GOAL OF THE EXERCISE: Report only how many lines in the listing below contain the string "DoxyCompactItemize".

/---

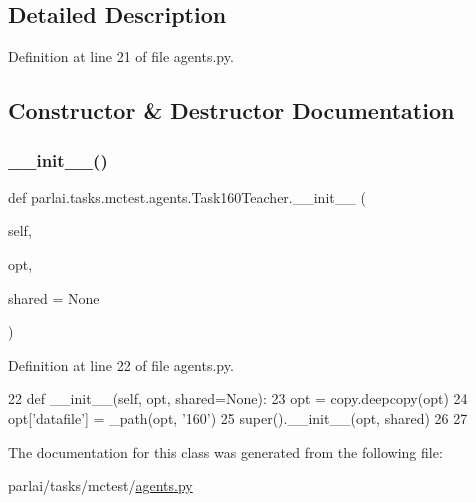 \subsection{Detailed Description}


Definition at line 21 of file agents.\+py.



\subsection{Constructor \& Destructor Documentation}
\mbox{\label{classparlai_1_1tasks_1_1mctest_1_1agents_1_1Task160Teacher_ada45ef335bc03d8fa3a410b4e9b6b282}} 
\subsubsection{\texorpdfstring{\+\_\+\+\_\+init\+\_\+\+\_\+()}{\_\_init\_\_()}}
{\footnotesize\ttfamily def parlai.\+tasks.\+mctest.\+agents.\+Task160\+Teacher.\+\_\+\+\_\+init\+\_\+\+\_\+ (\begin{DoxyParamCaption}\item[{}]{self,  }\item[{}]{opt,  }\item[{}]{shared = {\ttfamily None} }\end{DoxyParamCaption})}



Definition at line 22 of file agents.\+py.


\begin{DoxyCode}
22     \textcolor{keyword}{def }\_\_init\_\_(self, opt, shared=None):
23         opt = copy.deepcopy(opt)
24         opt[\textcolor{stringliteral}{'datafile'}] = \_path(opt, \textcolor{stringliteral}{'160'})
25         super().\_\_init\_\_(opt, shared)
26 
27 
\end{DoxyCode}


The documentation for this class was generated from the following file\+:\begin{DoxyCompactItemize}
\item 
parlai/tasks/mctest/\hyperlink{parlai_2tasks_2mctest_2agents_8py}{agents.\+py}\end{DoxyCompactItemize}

\---

ANSWER SECTION: 2